● Exercise instructions: Copy every record below, exactly as written.

Records from a data collection
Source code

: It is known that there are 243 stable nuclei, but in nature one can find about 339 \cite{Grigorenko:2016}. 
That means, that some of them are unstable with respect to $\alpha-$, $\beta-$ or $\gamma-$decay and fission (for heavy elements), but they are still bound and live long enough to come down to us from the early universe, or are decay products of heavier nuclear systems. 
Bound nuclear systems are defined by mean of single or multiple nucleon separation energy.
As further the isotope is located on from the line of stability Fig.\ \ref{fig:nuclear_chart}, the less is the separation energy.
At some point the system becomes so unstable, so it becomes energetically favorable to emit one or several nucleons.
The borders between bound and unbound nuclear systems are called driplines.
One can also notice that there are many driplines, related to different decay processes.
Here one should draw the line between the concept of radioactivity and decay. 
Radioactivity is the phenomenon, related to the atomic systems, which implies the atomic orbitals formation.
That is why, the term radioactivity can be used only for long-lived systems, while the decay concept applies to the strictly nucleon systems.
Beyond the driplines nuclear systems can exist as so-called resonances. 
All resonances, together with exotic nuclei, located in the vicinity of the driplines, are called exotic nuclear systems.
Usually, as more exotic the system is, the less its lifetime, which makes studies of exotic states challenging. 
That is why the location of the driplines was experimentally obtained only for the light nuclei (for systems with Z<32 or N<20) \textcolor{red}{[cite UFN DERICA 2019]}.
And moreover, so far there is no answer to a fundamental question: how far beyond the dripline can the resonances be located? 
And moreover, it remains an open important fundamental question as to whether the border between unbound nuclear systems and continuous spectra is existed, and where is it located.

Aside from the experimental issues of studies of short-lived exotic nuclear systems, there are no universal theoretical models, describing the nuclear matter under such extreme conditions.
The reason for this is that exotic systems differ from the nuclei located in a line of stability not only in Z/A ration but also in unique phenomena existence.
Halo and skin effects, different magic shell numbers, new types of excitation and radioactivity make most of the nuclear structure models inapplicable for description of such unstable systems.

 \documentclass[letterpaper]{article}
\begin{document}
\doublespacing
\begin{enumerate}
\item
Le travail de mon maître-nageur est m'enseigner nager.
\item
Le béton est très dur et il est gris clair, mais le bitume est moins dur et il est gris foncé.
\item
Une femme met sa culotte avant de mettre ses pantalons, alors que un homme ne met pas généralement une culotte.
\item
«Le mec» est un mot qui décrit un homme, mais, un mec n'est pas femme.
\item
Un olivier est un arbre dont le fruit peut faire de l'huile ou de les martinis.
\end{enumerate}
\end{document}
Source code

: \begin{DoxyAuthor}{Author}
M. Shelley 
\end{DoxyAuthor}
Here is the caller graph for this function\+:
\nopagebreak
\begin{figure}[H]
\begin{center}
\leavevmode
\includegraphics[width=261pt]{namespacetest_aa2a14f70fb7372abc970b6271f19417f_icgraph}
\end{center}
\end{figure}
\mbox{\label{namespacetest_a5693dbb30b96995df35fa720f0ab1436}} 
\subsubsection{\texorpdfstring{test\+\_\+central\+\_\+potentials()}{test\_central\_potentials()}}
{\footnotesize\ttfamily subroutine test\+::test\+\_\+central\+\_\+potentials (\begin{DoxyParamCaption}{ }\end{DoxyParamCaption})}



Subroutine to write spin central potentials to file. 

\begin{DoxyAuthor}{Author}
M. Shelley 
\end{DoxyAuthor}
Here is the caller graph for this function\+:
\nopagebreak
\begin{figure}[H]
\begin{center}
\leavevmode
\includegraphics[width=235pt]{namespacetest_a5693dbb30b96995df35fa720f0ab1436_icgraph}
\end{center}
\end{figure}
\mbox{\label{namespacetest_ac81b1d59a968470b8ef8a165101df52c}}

● Solution to the problem:
Source code

: It is known that there are 243 stable nuclei, but in nature one can find about 339 \cite{Grigorenko:2016}. 
That means, that some of them are unstable with respect to $\alpha-$, $\beta-$ or $\gamma-$decay and fission (for heavy elements), but they are still bound and live long enough to come down to us from the early universe, or are decay products of heavier nuclear systems. 
Bound nuclear systems are defined by mean of single or multiple nucleon separation energy.
As further the isotope is located on from the line of stability Fig.\ \ref{fig:nuclear_chart}, the less is the separation energy.
At some point the system becomes so unstable, so it becomes energetically favorable to emit one or several nucleons.
The borders between bound and unbound nuclear systems are called driplines.
One can also notice that there are many driplines, related to different decay processes.
Here one should draw the line between the concept of radioactivity and decay. 
Radioactivity is the phenomenon, related to the atomic systems, which implies the atomic orbitals formation.
That is why, the term radioactivity can be used only for long-lived systems, while the decay concept applies to the strictly nucleon systems.
Beyond the driplines nuclear systems can exist as so-called resonances. 
All resonances, together with exotic nuclei, located in the vicinity of the driplines, are called exotic nuclear systems.
Usually, as more exotic the system is, the less its lifetime, which makes studies of exotic states challenging. 
That is why the location of the driplines was experimentally obtained only for the light nuclei (for systems with Z<32 or N<20) \textcolor{red}{[cite UFN DERICA 2019]}.
And moreover, so far there is no answer to a fundamental question: how far beyond the dripline can the resonances be located? 
And moreover, it remains an open important fundamental question as to whether the border between unbound nuclear systems and continuous spectra is existed, and where is it located.

Aside from the experimental issues of studies of short-lived exotic nuclear systems, there are no universal theoretical models, describing the nuclear matter under such extreme conditions.
The reason for this is that exotic systems differ from the nuclei located in a line of stability not only in Z/A ration but also in unique phenomena existence.
Halo and skin effects, different magic shell numbers, new types of excitation and radioactivity make most of the nuclear structure models inapplicable for description of such unstable systems.

 \documentclass[letterpaper]{article}
\begin{document}
\doublespacing
\begin{enumerate}
\item
Le travail de mon maître-nageur est m'enseigner nager.
\item
Le béton est très dur et il est gris clair, mais le bitume est moins dur et il est gris foncé.
\item
Une femme met sa culotte avant de mettre ses pantalons, alors que un homme ne met pas généralement une culotte.
\item
«Le mec» est un mot qui décrit un homme, mais, un mec n'est pas femme.
\item
Un olivier est un arbre dont le fruit peut faire de l'huile ou de les martinis.
\end{enumerate}
\end{document}
Source code

: \begin{DoxyAuthor}{Author}
M. Shelley 
\end{DoxyAuthor}
Here is the caller graph for this function\+:
\nopagebreak
\begin{figure}[H]
\begin{center}
\leavevmode
\includegraphics[width=261pt]{namespacetest_aa2a14f70fb7372abc970b6271f19417f_icgraph}
\end{center}
\end{figure}
\mbox{\label{namespacetest_a5693dbb30b96995df35fa720f0ab1436}} 
\subsubsection{\texorpdfstring{test\+\_\+central\+\_\+potentials()}{test\_central\_potentials()}}
{\footnotesize\ttfamily subroutine test\+::test\+\_\+central\+\_\+potentials (\begin{DoxyParamCaption}{ }\end{DoxyParamCaption})}



Subroutine to write spin central potentials to file. 

\begin{DoxyAuthor}{Author}
M. Shelley 
\end{DoxyAuthor}
Here is the caller graph for this function\+:
\nopagebreak
\begin{figure}[H]
\begin{center}
\leavevmode
\includegraphics[width=235pt]{namespacetest_a5693dbb30b96995df35fa720f0ab1436_icgraph}
\end{center}
\end{figure}
\mbox{\label{namespacetest_ac81b1d59a968470b8ef8a165101df52c}}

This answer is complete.